Vor allem spitzt sich die Situation für diejenigen zu, die nur ein geringes Einkommen haben und zum Beispiel die BAföG erhalten. Die in der staatlichen Unterstützung enthaltene – Mitte 2022 im Rahmen der BAföG-Reform von 325 auf 360 Euro erhöhte – Wohnkostenpauschale reicht in 68 Städten nicht einmal für ein durchschnittliches Zimmer. In 40 Städten liegt selbst das untere Preissegment über diesem Niveau. In diesen teuren, aber gefragten Städten sind allerdings die meisten Studierenden eingeschrieben. So sind rechnerisch mehr als 80 Prozent der Studierenden von der schwierigen Wohn-Situation betroffen. „Vor diesem Hintergrund bedarf es dringend zusätzlicher finanziellen Unterstützung für Studierende, die außerhalb des Elternhauses wohnen“, stellt Analyst Dr. Brauckmann klar: „In immer mehr Städten braucht es mittlerweile das volle Gehalt eines Minijobs, 520 Euro, um die Wohnkosten zu tragen.
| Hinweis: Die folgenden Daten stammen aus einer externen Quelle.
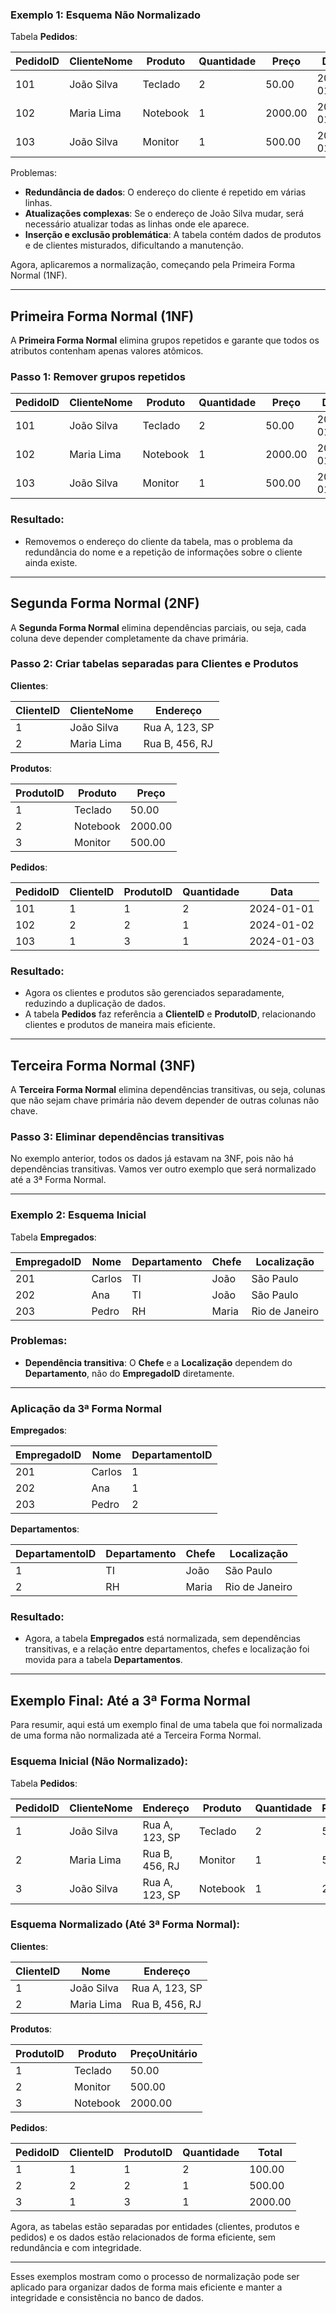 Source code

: 
### Exemplo 1: Esquema Não Normalizado

Tabela **Pedidos**:

| PedidoID | ClienteNome | Produto        | Quantidade | Preço   | Data      | Endereço           |
|----------|-------------|----------------|------------|---------|-----------|--------------------|
| 101      | João Silva  | Teclado        | 2          | 50.00   | 2024-01-01| Rua A, 123, SP      |
| 102      | Maria Lima  | Notebook       | 1          | 2000.00 | 2024-01-02| Rua B, 456, RJ      |
| 103      | João Silva  | Monitor        | 1          | 500.00  | 2024-01-03| Rua A, 123, SP      |

Problemas:
- **Redundância de dados**: O endereço do cliente é repetido em várias linhas.
- **Atualizações complexas**: Se o endereço de João Silva mudar, será necessário atualizar todas as linhas onde ele aparece.
- **Inserção e exclusão problemática**: A tabela contém dados de produtos e de clientes misturados, dificultando a manutenção.

Agora, aplicaremos a normalização, começando pela Primeira Forma Normal (1NF).

---

## Primeira Forma Normal (1NF)

A **Primeira Forma Normal** elimina grupos repetidos e garante que todos os atributos contenham apenas valores atômicos.

### Passo 1: Remover grupos repetidos

| PedidoID | ClienteNome | Produto  | Quantidade | Preço   | Data      |
|----------|-------------|----------|------------|---------|-----------|
| 101      | João Silva  | Teclado  | 2          | 50.00   | 2024-01-01|
| 102      | Maria Lima  | Notebook | 1          | 2000.00 | 2024-01-02|
| 103      | João Silva  | Monitor  | 1          | 500.00  | 2024-01-03|

### Resultado:

- Removemos o endereço do cliente da tabela, mas o problema da redundância do nome e a repetição de informações sobre o cliente ainda existe.

---

## Segunda Forma Normal (2NF)

A **Segunda Forma Normal** elimina dependências parciais, ou seja, cada coluna deve depender completamente da chave primária.

### Passo 2: Criar tabelas separadas para Clientes e Produtos

**Clientes**:

| ClienteID | ClienteNome | Endereço         |
|-----------|-------------|------------------|
| 1         | João Silva  | Rua A, 123, SP   |
| 2         | Maria Lima  | Rua B, 456, RJ   |

**Produtos**:

| ProdutoID | Produto  | Preço   |
|-----------|----------|---------|
| 1         | Teclado  | 50.00   |
| 2         | Notebook | 2000.00 |
| 3         | Monitor  | 500.00  |

**Pedidos**:

| PedidoID | ClienteID | ProdutoID | Quantidade | Data      |
|----------|-----------|-----------|------------|-----------|
| 101      | 1         | 1         | 2          | 2024-01-01|
| 102      | 2         | 2         | 1          | 2024-01-02|
| 103      | 1         | 3         | 1          | 2024-01-03|

### Resultado:

- Agora os clientes e produtos são gerenciados separadamente, reduzindo a duplicação de dados.
- A tabela **Pedidos** faz referência a **ClienteID** e **ProdutoID**, relacionando clientes e produtos de maneira mais eficiente.

---

## Terceira Forma Normal (3NF)

A **Terceira Forma Normal** elimina dependências transitivas, ou seja, colunas que não sejam chave primária não devem depender de outras colunas não chave.

### Passo 3: Eliminar dependências transitivas

No exemplo anterior, todos os dados já estavam na 3NF, pois não há dependências transitivas. Vamos ver outro exemplo que será normalizado até a 3ª Forma Normal.

---

### Exemplo 2: Esquema Inicial

Tabela **Empregados**:

| EmpregadoID | Nome        | Departamento | Chefe     | Localização |
|-------------|-------------|--------------|-----------|-------------|
| 201         | Carlos      | TI           | João      | São Paulo   |
| 202         | Ana         | TI           | João      | São Paulo   |
| 203         | Pedro       | RH           | Maria     | Rio de Janeiro|

### Problemas:
- **Dependência transitiva**: O **Chefe** e a **Localização** dependem do **Departamento**, não do **EmpregadoID** diretamente.

---

### Aplicação da 3ª Forma Normal

**Empregados**:

| EmpregadoID | Nome   | DepartamentoID |
|-------------|--------|----------------|
| 201         | Carlos | 1              |
| 202         | Ana    | 1              |
| 203         | Pedro  | 2              |

**Departamentos**:

| DepartamentoID | Departamento | Chefe  | Localização   |
|----------------|--------------|--------|---------------|
| 1              | TI           | João   | São Paulo     |
| 2              | RH           | Maria  | Rio de Janeiro|

### Resultado:

- Agora, a tabela **Empregados** está normalizada, sem dependências transitivas, e a relação entre departamentos, chefes e localização foi movida para a tabela **Departamentos**.

---

## Exemplo Final: Até a 3ª Forma Normal

Para resumir, aqui está um exemplo final de uma tabela que foi normalizada de uma forma não normalizada até a Terceira Forma Normal.

### Esquema Inicial (Não Normalizado):

Tabela **Pedidos**:

| PedidoID | ClienteNome | Endereço           | Produto        | Quantidade | PreçoUnitário | Total    |
|----------|-------------|--------------------|----------------|------------|---------------|----------|
| 1        | João Silva  | Rua A, 123, SP     | Teclado        | 2          | 50.00         | 100.00   |
| 2        | Maria Lima  | Rua B, 456, RJ     | Monitor        | 1          | 500.00        | 500.00   |
| 3        | João Silva  | Rua A, 123, SP     | Notebook       | 1          | 2000.00       | 2000.00  |

### Esquema Normalizado (Até 3ª Forma Normal):

**Clientes**:

| ClienteID | Nome        | Endereço           |
|-----------|-------------|--------------------|
| 1         | João Silva  | Rua A, 123, SP     |
| 2         | Maria Lima  | Rua B, 456, RJ     |

**Produtos**:

| ProdutoID | Produto  | PreçoUnitário |
|-----------|----------|---------------|
| 1         | Teclado  | 50.00         |
| 2         | Monitor  | 500.00        |
| 3         | Notebook | 2000.00       |

**Pedidos**:

| PedidoID | ClienteID | ProdutoID | Quantidade | Total  |
|----------|-----------|-----------|------------|--------|
| 1        | 1         | 1         | 2          | 100.00 |
| 2        | 2         | 2         | 1          | 500.00 |
| 3        | 1         | 3         | 1          | 2000.00 |

Agora, as tabelas estão separadas por entidades (clientes, produtos e pedidos) e os dados estão relacionados de forma eficiente, sem redundância e com integridade.

---

Esses exemplos mostram como o processo de normalização pode ser aplicado para organizar dados de forma mais eficiente e manter a integridade e consistência no banco de dados.
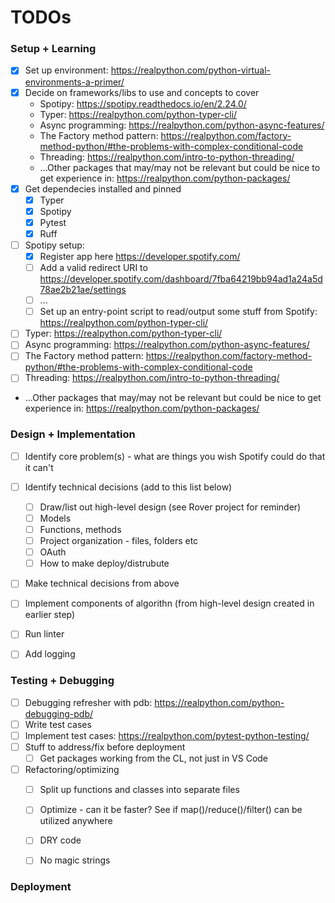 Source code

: # TODOs

### Setup + Learning
- [X] Set up environment: https://realpython.com/python-virtual-environments-a-primer/
- [X] Decide on frameworks/libs to use and concepts to cover
    - Spotipy: https://spotipy.readthedocs.io/en/2.24.0/
    - Typer: https://realpython.com/python-typer-cli/
    - Async programming: https://realpython.com/python-async-features/
    - The Factory method pattern: https://realpython.com/factory-method-python/#the-problems-with-complex-conditional-code
    - Threading: https://realpython.com/intro-to-python-threading/
    - ...Other packages that may/may not be relevant but could be nice to get experience in: https://realpython.com/python-packages/
- [X] Get dependecies installed and pinned
    - [X] Typer
    - [X] Spotipy
    - [X] Pytest
    - [X] Ruff
- [ ] Spotipy setup:
    - [X] Register app here https://developer.spotify.com/
    - [ ] Add a valid redirect URI to https://developer.spotify.com/dashboard/7fba64219bb94ad1a24a5d78ae2b21ae/settings
    - [ ] ...
    - [ ] Set up an entry-point script to read/output some stuff from Spotify: https://realpython.com/python-typer-cli/
- [ ] Typer: https://realpython.com/python-typer-cli/
- [ ] Async programming: https://realpython.com/python-async-features/
- [ ] The Factory method pattern: https://realpython.com/factory-method-python/#the-problems-with-complex-conditional-code
- [ ] Threading: https://realpython.com/intro-to-python-threading/
- ...Other packages that may/may not be relevant but could be nice to get experience in: https://realpython.com/python-packages/


### Design + Implementation
- [ ] Identify core problem(s) - what are things you wish Spotify could do that it can't
- [ ] Identify technical decisions (add to this list below)
    - [ ] Draw/list out high-level design (see Rover project for reminder)
    - [ ] Models
    - [ ] Functions, methods
    - [ ] Project organization - files, folders etc
    - [ ] OAuth
    - [ ] How to make deploy/distrubute
- [ ] Make technical decisions from above
- [ ] Implement components of algorithn (from high-level design created in earlier step)
- [ ] Run linter
- [ ] Add logging


### Testing + Debugging
- [ ] Debugging refresher with pdb: https://realpython.com/python-debugging-pdb/
- [ ] Write test cases
- [ ] Implement test cases: https://realpython.com/pytest-python-testing/
- [ ] Stuff to address/fix before deployment
    - [ ] Get packages working from the CL, not just in VS Code
- [ ] Refactoring/optimizing
    - [ ] Split up functions and classes into separate files
    - [ ] Optimize - can it be faster? See if map()/reduce()/filter() can be utilized anywhere
    - [ ] DRY code
    - [ ] No magic strings


### Deployment
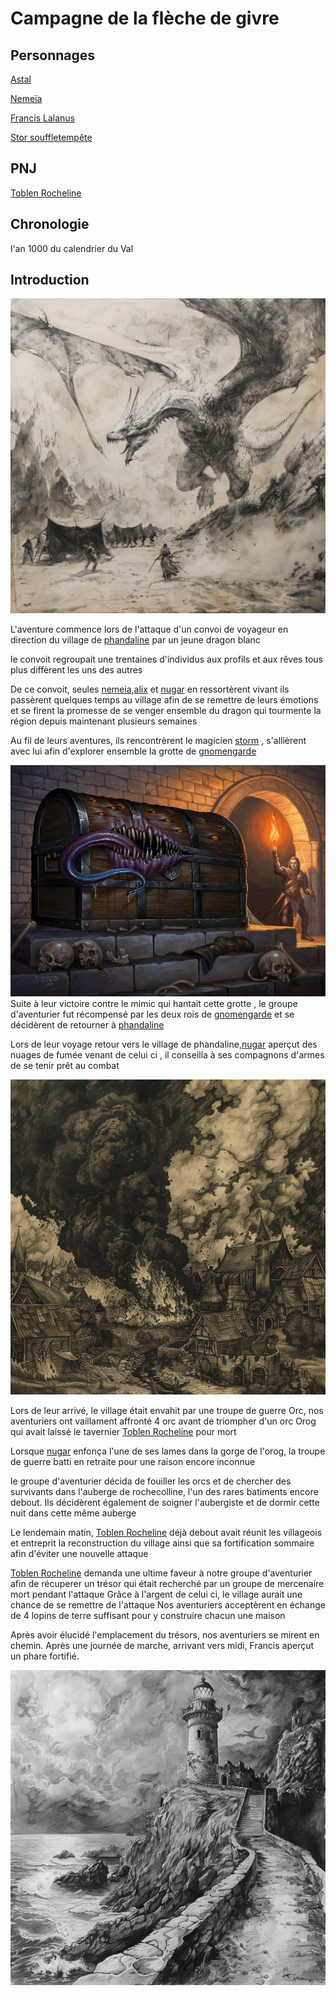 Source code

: # Campagne de la flèche de givre


## Personnages

[Astal](../../personnages/Astal.md)

[Nemeïa](../../personnages/nemeia.md)

[Francis Lalanus](../../personnages/francis_lalanus.md)

[Stor souffletempête](../../personnages/francis_lalanus.md)

## PNJ

[Toblen Rocheline](../../pnj/toblen_rocheline.md)

## Chronologie

l'an 1000 du calendrier du Val

## Introduction  

![Attaque_Caravane](../../../ressources/cryovain_caravane.png)

L'aventure commence lors de l'attaque d'un convoi de voyageur en direction du village de [phandaline](../../../atlas/faerun/regions/cotedesepees/cites/phandaline.md) par un jeune dragon blanc

le convoit regroupait une trentaines d'individus aux profils et aux rêves tous plus diffèrent les uns des autres

De ce convoit, seules [nemeia](../../personnages/nemeia.md),[alix](../../personnages/alix.md) et [nugar](../../personnages/nugar.md) en ressortèrent vivant ils passèrent quelques temps au village afin de se remettre de leurs émotions et se firent la promesse de se venger ensemble du dragon qui tourmente la région depuis maintenant plusieurs semaines


Au fil de leurs aventures, ils rencontrèrent le magicien [storm](../../personnages/storm.md) , s'allièrent avec lui afin d'explorer ensemble la grotte de [gnomengarde](../../../atlas/faerun/regions/cotedesepees/lieux/gnomengarde.md)





![mimic](../../../ressources/Mimic.png)
Suite à leur victoire contre le mimic qui hantait cette grotte , le groupe d'aventurier fut récompensé par les deux rois de [gnomengarde](../../../atlas/faerun/regions/cotedesepees/lieux/gnomengarde.md) et se décidèrent de retourner à [phandaline](../../../atlas/faerun/regions/cotedesepees/cites/phandaline.md)

Lors de leur voyage retour vers le village de phandaline,[nugar](../../personnages/nugar.md) aperçut des nuages de fumée venant de celui ci , il conseilla à ses compagnons d'armes de se tenir prêt au combat

![phandaline_brule](../../../ressources/phandaline_brule.png)


Lors de leur arrivé, le village était envahit par une troupe de guerre Orc, nos aventuriers ont vaillament affronté 4 orc avant de triompher d'un orc Orog qui avait laissé le tavernier [Toblen Rocheline](../../pnj/toblen_rocheline.md) pour mort

Lorsque [nugar](../../personnages/nugar.md) enfonça l'une de ses lames dans la gorge de l'orog, la troupe de guerre batti en retraite pour une raison encore inconnue

le groupe d'aventurier décida de fouiller les orcs et de chercher des survivants dans l'auberge de rochecolline, l'un des rares batiments encore debout.
Ils décidèrent également de soigner l'aubergiste et de dormir cette nuit dans cette même auberge

Le lendemain matin, [Toblen Rocheline](../../pnj/toblen_rocheline.md) déjà debout avait réunit les villageois et entreprit la reconstruction du village ainsi que sa fortification sommaire afin d'éviter une nouvelle attaque

[Toblen Rocheline](../../pnj/toblen_rocheline.md) demanda une ultime faveur à notre groupe d'aventurier afin de récuperer un trésor qui était recherché par un groupe de mercenaire mort pendant l'attaque
Grâce à l'argent de celui ci, le village aurait une chance de se remettre de l'attaque
Nos aventuriers acceptèrent en échange de 4 lopins de terre suffisant pour y construire chacun une maison

Après avoir élucidé l'emplacement du trésors, nos aventuriers se mirent en chemin.
Après une journée de marche, arrivant vers midi, Francis aperçut un phare fortifié.

![Phare](../../../ressources/lighthouse.png)

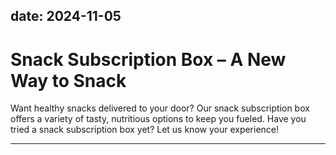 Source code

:date: 2024-11-05
---

# Snack Subscription Box – A New Way to Snack  
Want healthy snacks delivered to your door? Our snack subscription box offers a variety of tasty, nutritious options to keep you fueled. Have you tried a snack subscription box yet? Let us know your experience!

---
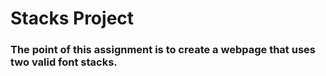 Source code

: 
# Stacks Project

### The point of this assignment is to create a webpage that uses two valid font stacks. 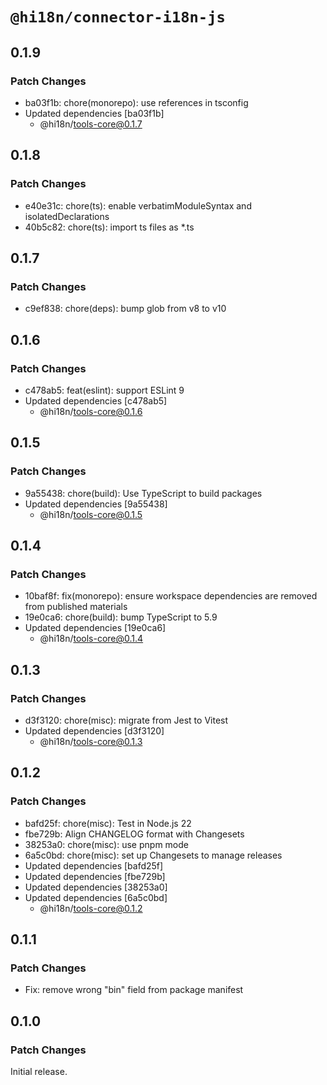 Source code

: # `@hi18n/connector-i18n-js`

## 0.1.9

### Patch Changes

- ba03f1b: chore(monorepo): use references in tsconfig
- Updated dependencies [ba03f1b]
  - @hi18n/tools-core@0.1.7

## 0.1.8

### Patch Changes

- e40e31c: chore(ts): enable verbatimModuleSyntax and isolatedDeclarations
- 40b5c82: chore(ts): import ts files as \*.ts

## 0.1.7

### Patch Changes

- c9ef838: chore(deps): bump glob from v8 to v10

## 0.1.6

### Patch Changes

- c478ab5: feat(eslint): support ESLint 9
- Updated dependencies [c478ab5]
  - @hi18n/tools-core@0.1.6

## 0.1.5

### Patch Changes

- 9a55438: chore(build): Use TypeScript to build packages
- Updated dependencies [9a55438]
  - @hi18n/tools-core@0.1.5

## 0.1.4

### Patch Changes

- 10baf8f: fix(monorepo): ensure workspace dependencies are removed from published materials
- 19e0ca6: chore(build): bump TypeScript to 5.9
- Updated dependencies [19e0ca6]
  - @hi18n/tools-core@0.1.4

## 0.1.3

### Patch Changes

- d3f3120: chore(misc): migrate from Jest to Vitest
- Updated dependencies [d3f3120]
  - @hi18n/tools-core@0.1.3

## 0.1.2

### Patch Changes

- bafd25f: chore(misc): Test in Node.js 22
- fbe729b: Align CHANGELOG format with Changesets
- 38253a0: chore(misc): use pnpm mode
- 6a5c0bd: chore(misc): set up Changesets to manage releases
- Updated dependencies [bafd25f]
- Updated dependencies [fbe729b]
- Updated dependencies [38253a0]
- Updated dependencies [6a5c0bd]
  - @hi18n/tools-core@0.1.2

## 0.1.1

### Patch Changes

- Fix: remove wrong "bin" field from package manifest

## 0.1.0

### Patch Changes

Initial release.
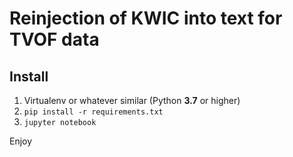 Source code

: # Reinjection of KWIC into text for TVOF data

## Install 

1. Virtualenv or whatever similar (Python **3.7** or higher)
2. `pip install -r requirements.txt`
3. `jupyter notebook`

Enjoy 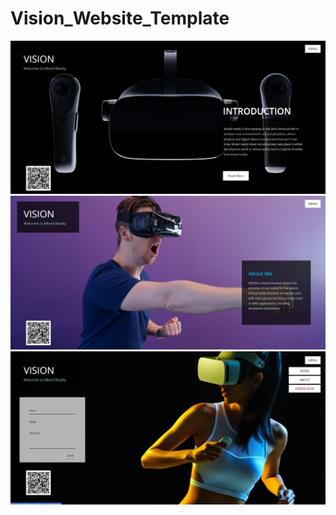 # Vision_Website_Template


<img src="Screenshot (10).png">
<img src="Screenshot (11).png">
<img src="Screenshot (12).png">
<img src="demo.

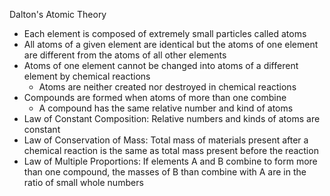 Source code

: Dalton's Atomic Theory
- Each element is composed of extremely small particles called atoms
- All atoms of a given element are identical but the atoms of one element are different from the atoms of all other elements
- Atoms of one element cannot be changed into atoms of a different element by chemical reactions
	- Atoms are neither created nor destroyed in chemical reactions
- Compounds are formed when atoms of more than one combine
	- A compound has the same relative number and kind of atoms
- Law of Constant Composition: Relative numbers and kinds of atoms are constant
- Law of Conservation of Mass: Total mass of materials present after a chemical reaction is the same as total mass present before the reaction
- Law of Multiple Proportions: If elements A and B combine to form more than one compound, the masses of B than combine with A are in the ratio of small whole numbers
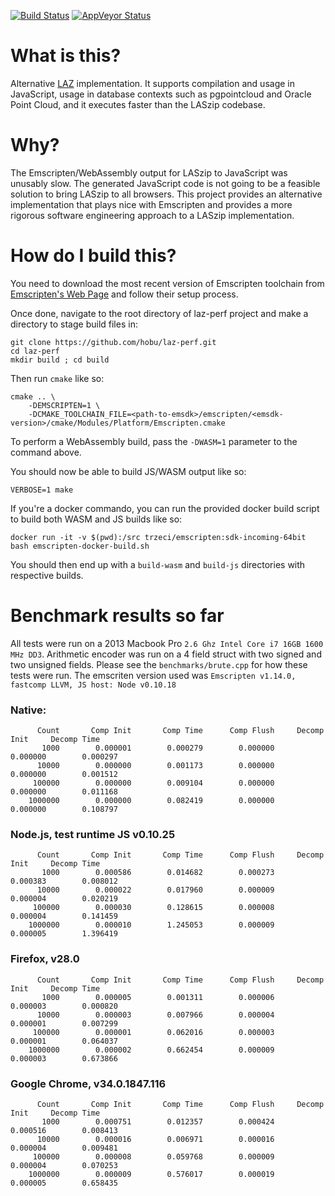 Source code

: [![Build Status](https://travis-ci.org/hobu/laz-perf.svg?branch=master)](https://travis-ci.org/hobu/laz-perf)
[![AppVeyor Status](https://ci.appveyor.com/api/projects/status/o3qv0njdw5hvk47f)](https://ci.appveyor.com/project/hobu/laz-perf/)

# What is this?
Alternative [LAZ](http://laszip.org) implementation. It supports compilation and usage
in JavaScript, usage in database contexts such as pgpointcloud and Oracle Point Cloud, and
it executes faster than the LASzip codebase.

# Why?
The Emscripten/WebAssembly output for LASzip to JavaScript was unusably slow.  The generated
JavaScript code is not going to be a feasible solution to bring LASzip to all
browsers.  This project provides an alternative implementation that plays
nice with Emscripten and provides a more rigorous software engineering approach
to a LASzip implementation.

# How do I build this?
You need to download the most recent version of Emscripten toolchain from [Emscripten's Web Page](http://kripken.github.io/emscripten-site/docs/getting_started/downloads.html) and follow their setup process.

Once done, navigate to the root directory of laz-perf project and make a directory to stage build files in:

    git clone https://github.com/hobu/laz-perf.git 
    cd laz-perf
    mkdir build ; cd build

Then run `cmake` like so:

    cmake .. \
        -DEMSCRIPTEN=1 \
        -DCMAKE_TOOLCHAIN_FILE=<path-to-emsdk>/emscripten/<emsdk-version>/cmake/Modules/Platform/Emscripten.cmake

To perform a WebAssembly build, pass the `-DWASM=1` parameter to the command above.

You should now be able to build JS/WASM output like so:

    VERBOSE=1 make


If you're a docker commando, you can run the provided docker build script to build both WASM and JS builds like so:

    docker run -it -v $(pwd):/src trzeci/emscripten:sdk-incoming-64bit bash emscripten-docker-build.sh

You should then end up with a `build-wasm` and `build-js` directories with respective builds.


# Benchmark results so far

All tests were run on a 2013 Macbook Pro `2.6 Ghz Intel Core i7 16GB 1600 MHz DD3`.  Arithmetic encoder was run on a 4 field struct with two signed and two unsigned fields.  Please see the `benchmarks/brute.cpp` for how these tests were run.  The emscriten version used was `Emscripten v1.14.0, fastcomp LLVM, JS host: Node v0.10.18`

### Native:

          Count       Comp Init       Comp Time      Comp Flush     Decomp Init     Decomp Time
           1000        0.000001        0.000279        0.000000        0.000000        0.000297
          10000        0.000000        0.001173        0.000000        0.000000        0.001512
         100000        0.000000        0.009104        0.000000        0.000000        0.011168
        1000000        0.000000        0.082419        0.000000        0.000000        0.108797

### Node.js, test runtime JS v0.10.25

          Count       Comp Init       Comp Time      Comp Flush     Decomp Init     Decomp Time
           1000        0.000586        0.014682        0.000273        0.000383        0.008012
          10000        0.000022        0.017960        0.000009        0.000004        0.020219
         100000        0.000030        0.128615        0.000008        0.000004        0.141459
        1000000        0.000010        1.245053        0.000009        0.000005        1.396419

### Firefox, v28.0
          Count       Comp Init       Comp Time      Comp Flush     Decomp Init     Decomp Time
           1000        0.000005        0.001311        0.000006        0.000003        0.000820
          10000        0.000003        0.007966        0.000004        0.000001        0.007299
         100000        0.000001        0.062016        0.000003        0.000001        0.064037
        1000000        0.000002        0.662454        0.000009        0.000003        0.673866

### Google Chrome, v34.0.1847.116

          Count       Comp Init       Comp Time      Comp Flush     Decomp Init     Decomp Time
           1000        0.000751        0.012357        0.000424        0.000516        0.008413
          10000        0.000016        0.006971        0.000016        0.000004        0.009481
         100000        0.000008        0.059768        0.000009        0.000004        0.070253
        1000000        0.000009        0.576017        0.000019        0.000005        0.658435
Die kürzlich mit hohem bürokratischem Aufwand gewährte 200 Euro Energiekosten-Pauschale hat daher bei vielen Studierenden nur einen sehr kurzfristigen Effekt.“

Berlin wird zur zweitteuersten Stadt nach München

Das gilt vor allem, wenn sich die jungen Leute sich für Studien-Standorte entschieden haben, an denen die Mieten gerade besonders deutlich wachsen, etwa in Berlin. „Dort kommen neben den gestiegenen Energiekosten unter anderem die wieder gestiegene internationale Nachfrage und eine viel zu geringe Bautätigkeit hinzu. Der Engpass verschärft sich dort extrem“, so Dr. Brauckmann. In der Bundeshauptstadt stieg deshalb die durchschnittliche ermittelte WG-Monatsmiete seit dem Herbst vergangenen Jahres weiter von 550 Euro auf jetzt 640 Euro. Ende 2021 lag dieser Wert noch bei unter 500 Euro. In Berlin ist somit eine Steigerung von fast einem Drittel binnen eineinhalb Jahren zu erkennen. Dadurch hat Berlin beim Preis bis auf Spitzenreiter München – dort stiegen die Wohnkosten noch einmal von 700 auf 720 Euro – inzwischen alle anderen Städte hinter sich gelassen: Frankfurt mit 580 Euro, Hamburg mit 570 Euro und Köln mit 560 Euro folgen inzwischen mit Abstand.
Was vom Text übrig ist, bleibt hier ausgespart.